Spinal dural meningoceles and diverticula have been previously classified by Tarlov, in 1970, and subsequently by Nabors, in 1988. This type of pathology has been referred to as arachnoid cysts, meningoceles, Cerebrospinal fluid (CSF) diverticula, and pseudomeningoceles. Nabors has classified these cysts as extradural meningeal cysts without nerve fibers (type I), also known as CSF diverticula. The extradural meningeal cysts with nerve fibers (type II) are described as spinal meningoceles. In contrast, type III spinal meningeal cysts are intradural arachnoid cysts. For the sake of clarity, we will use Nabors classification to describe our findings.

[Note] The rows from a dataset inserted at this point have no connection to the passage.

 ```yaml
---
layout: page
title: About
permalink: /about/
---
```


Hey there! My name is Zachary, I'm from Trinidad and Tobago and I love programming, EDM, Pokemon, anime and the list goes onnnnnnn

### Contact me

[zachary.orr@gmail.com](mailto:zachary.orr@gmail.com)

These meningeal cysts are rare and may occur at all levels of the thecal sac. Although the origin of these meningeal cysts is thought to be congenital, some have postulated traumatic, iatrogenic, and inflammatory etiologies.[2–4] Cyst formation is believed to occur as arachnoid herniates through a defect in the dura. The mechanism of cyst expansion has been attributed to CSF pulsation, a ball-valve mechanism, osmosis, active fluid secretion, and hydrostatic forces.[2–4] The most common location of cyst ostia is the junction of the dural sleeve of the nerve root and thecal sac or dorsal midline.
The clinical presentation of the cysts may range from asymptomatic to pain, weakness, numbness, paresthesias, and paralysis.[5–7] Diagnostic evaluation of these cysts should include magnetic resonance imaging (MRI), myelography, or computed tomography (CT) myelography. The MRI findings typically associated with meningeal cysts are the mass effect on the surrounding structures, hyperintense signal to the CSF on T2, partial enhancement with contrast, and possible signal void on the fast spin echo sequence (FSE). Myelography or CT myelography may reveal communication with the cyst, in addition to compression of the surrounding structures, and may demonstrate the site of communication between the cyst and thecal sac.
Treatment of these cysts consists of resection of the cyst and primary closure of the dural defect with a watertight closure. As most cysts arise from the junction of the dural sac and the nerve root, a posterior approach via laminotomy / laminectomy may be used.[1,7,9,10] A watertight closure consists of various combinations of dural repair with a nonabsorbable suture using a taper or reverse cutting needle, muscle or fat graft, fascial graft or dural substitute, and a fibrin sealant or dural sealant.[2,3]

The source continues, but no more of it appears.